Directions: Your task is to repeat the entries exactly. Leave the pictures out.

(Collected data)
▼
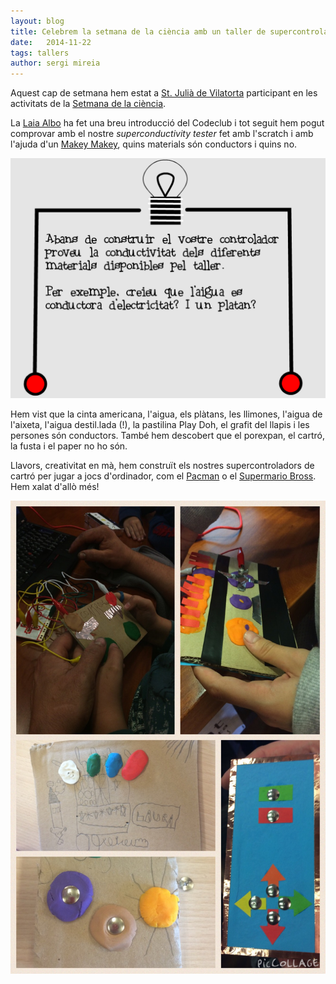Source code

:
 ```yaml
---
layout: blog
title: Celebrem la setmana de la ciència amb un taller de supercontroladors de cartró!
date:   2014-11-22
tags: tallers
author: sergi mireia
---
```


Aquest cap de setmana hem estat a [St. Julià de Vilatorta](http://www.vilatorta.cat/) participant en les activitats de la [Setmana de la ciència](http://setmanaciencia.fundaciorecerca.cat/).

La [Laia Albo](https://twitter.com/LaiaAlbo) ha fet una breu introducció del Codeclub i tot seguit hem pogut comprovar amb el nostre *superconductivity tester* fet amb l'scratch i amb l'ajuda d'un [Makey Makey](http://www.makeymakey.com), quins materials són conductors i quins no.

[![superconductivity tester](/blog/images_blog/superconductivitytester.png)](http://scratch.mit.edu/projects/35688970)

Hem vist que la cinta americana, l'aigua, els plàtans, les llimones, l'aigua de l'aixeta, l'aigua destil.lada (!), la pastilina Play Doh, el grafit del llapis i les persones són conductors. També hem descobert que el porexpan, el cartró, la fusta i el paper no ho són.

Llavors, creativitat en mà, hem construït els nostres supercontroladors de cartró per jugar a jocs d'ordinador, com el [Pacman](http://scratch.mit.edu/projects/13701368/) o el [Supermario Bross](http://scratch.mit.edu/projects/20502/). Hem xalat d'allò més!

[![Supercontroladors de cartró](/blog/images_blog/taller_conductivitat_santjulia.jpg)](Supercontroladors)

 
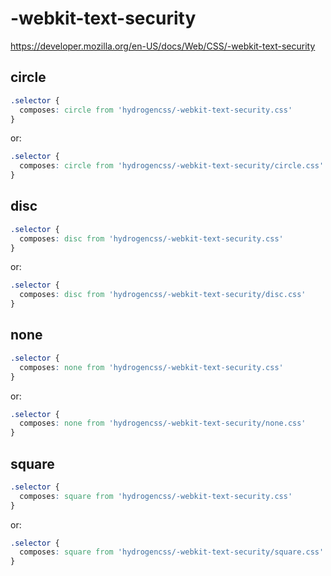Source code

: # -webkit-text-security

https://developer.mozilla.org/en-US/docs/Web/CSS/-webkit-text-security

## circle
```css
.selector {
  composes: circle from 'hydrogencss/-webkit-text-security.css'
}
```

or:
```css
.selector {
  composes: circle from 'hydrogencss/-webkit-text-security/circle.css'
}
```

## disc
```css
.selector {
  composes: disc from 'hydrogencss/-webkit-text-security.css'
}
```

or:
```css
.selector {
  composes: disc from 'hydrogencss/-webkit-text-security/disc.css'
}
```

## none
```css
.selector {
  composes: none from 'hydrogencss/-webkit-text-security.css'
}
```

or:
```css
.selector {
  composes: none from 'hydrogencss/-webkit-text-security/none.css'
}
```

## square
```css
.selector {
  composes: square from 'hydrogencss/-webkit-text-security.css'
}
```

or:
```css
.selector {
  composes: square from 'hydrogencss/-webkit-text-security/square.css'
}
```

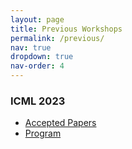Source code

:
 ```yaml
---
layout: page
title: Previous Workshops
permalink: /previous/
nav: true
dropdown: true
nav-order: 4
---
```


### ICML 2023
- [Accepted Papers](/23/accepted/)
- [Program](/23/program/)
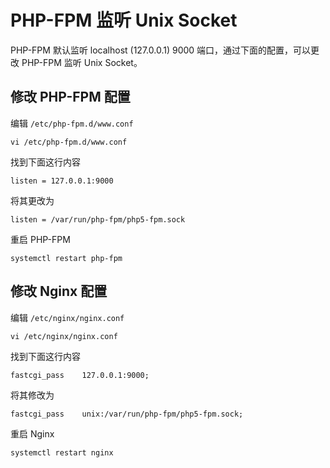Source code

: # PHP-FPM 监听 Unix Socket

PHP-FPM 默认监听 localhost (127.0.0.1)  9000 端口，通过下面的配置，可以更改 PHP-FPM 监听 Unix Socket。

## 修改 PHP-FPM 配置

编辑 `/etc/php-fpm.d/www.conf`

```shell
vi /etc/php-fpm.d/www.conf
```

找到下面这行内容

```
listen = 127.0.0.1:9000
```

将其更改为

```
listen = /var/run/php-fpm/php5-fpm.sock
```

重启 PHP-FPM

```shell
systemctl restart php-fpm
```

## 修改 Nginx 配置

编辑 `/etc/nginx/nginx.conf`

```shell
vi /etc/nginx/nginx.conf
```

找到下面这行内容

```
fastcgi_pass    127.0.0.1:9000;
```

将其修改为

```
fastcgi_pass    unix:/var/run/php-fpm/php5-fpm.sock;
```

重启 Nginx

```shell
systemctl restart nginx
```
▲
Written reply:
Source code

:
 ```yaml
---
layout: blog
title: Celebrem la setmana de la ciència amb un taller de supercontroladors de cartró!
date:   2014-11-22
tags: tallers
author: sergi mireia
---
```


Aquest cap de setmana hem estat a [St. Julià de Vilatorta](http://www.vilatorta.cat/) participant en les activitats de la [Setmana de la ciència](http://setmanaciencia.fundaciorecerca.cat/).

La [Laia Albo](https://twitter.com/LaiaAlbo) ha fet una breu introducció del Codeclub i tot seguit hem pogut comprovar amb el nostre *superconductivity tester* fet amb l'scratch i amb l'ajuda d'un [Makey Makey](http://www.makeymakey.com), quins materials són conductors i quins no.

[![superconductivity tester](/blog/images_blog/superconductivitytester.png)](http://scratch.mit.edu/projects/35688970)

Hem vist que la cinta americana, l'aigua, els plàtans, les llimones, l'aigua de l'aixeta, l'aigua destil.lada (!), la pastilina Play Doh, el grafit del llapis i les persones són conductors. També hem descobert que el porexpan, el cartró, la fusta i el paper no ho són.

Llavors, creativitat en mà, hem construït els nostres supercontroladors de cartró per jugar a jocs d'ordinador, com el [Pacman](http://scratch.mit.edu/projects/13701368/) o el [Supermario Bross](http://scratch.mit.edu/projects/20502/). Hem xalat d'allò més!

[![Supercontroladors de cartró](/blog/images_blog/taller_conductivitat_santjulia.jpg)](Supercontroladors)

 
Source code

: # -webkit-text-security

https://developer.mozilla.org/en-US/docs/Web/CSS/-webkit-text-security

## circle
```css
.selector {
  composes: circle from 'hydrogencss/-webkit-text-security.css'
}
```

or:
```css
.selector {
  composes: circle from 'hydrogencss/-webkit-text-security/circle.css'
}
```

## disc
```css
.selector {
  composes: disc from 'hydrogencss/-webkit-text-security.css'
}
```

or:
```css
.selector {
  composes: disc from 'hydrogencss/-webkit-text-security/disc.css'
}
```

## none
```css
.selector {
  composes: none from 'hydrogencss/-webkit-text-security.css'
}
```

or:
```css
.selector {
  composes: none from 'hydrogencss/-webkit-text-security/none.css'
}
```

## square
```css
.selector {
  composes: square from 'hydrogencss/-webkit-text-security.css'
}
```

or:
```css
.selector {
  composes: square from 'hydrogencss/-webkit-text-security/square.css'
}
```

Source code

:
 ```yaml
---
layout: page
title: Previous Workshops
permalink: /previous/
nav: true
dropdown: true
nav-order: 4
---
```


### ICML 2023
- [Accepted Papers](/23/accepted/)
- [Program](/23/program/)
Source code

: # PHP-FPM 监听 Unix Socket

PHP-FPM 默认监听 localhost (127.0.0.1)  9000 端口，通过下面的配置，可以更改 PHP-FPM 监听 Unix Socket。

## 修改 PHP-FPM 配置

编辑 `/etc/php-fpm.d/www.conf`

```shell
vi /etc/php-fpm.d/www.conf
```

找到下面这行内容

```
listen = 127.0.0.1:9000
```

将其更改为

```
listen = /var/run/php-fpm/php5-fpm.sock
```

重启 PHP-FPM

```shell
systemctl restart php-fpm
```

## 修改 Nginx 配置

编辑 `/etc/nginx/nginx.conf`

```shell
vi /etc/nginx/nginx.conf
```

找到下面这行内容

```
fastcgi_pass    127.0.0.1:9000;
```

将其修改为

```
fastcgi_pass    unix:/var/run/php-fpm/php5-fpm.sock;
```

重启 Nginx

```shell
systemctl restart nginx
```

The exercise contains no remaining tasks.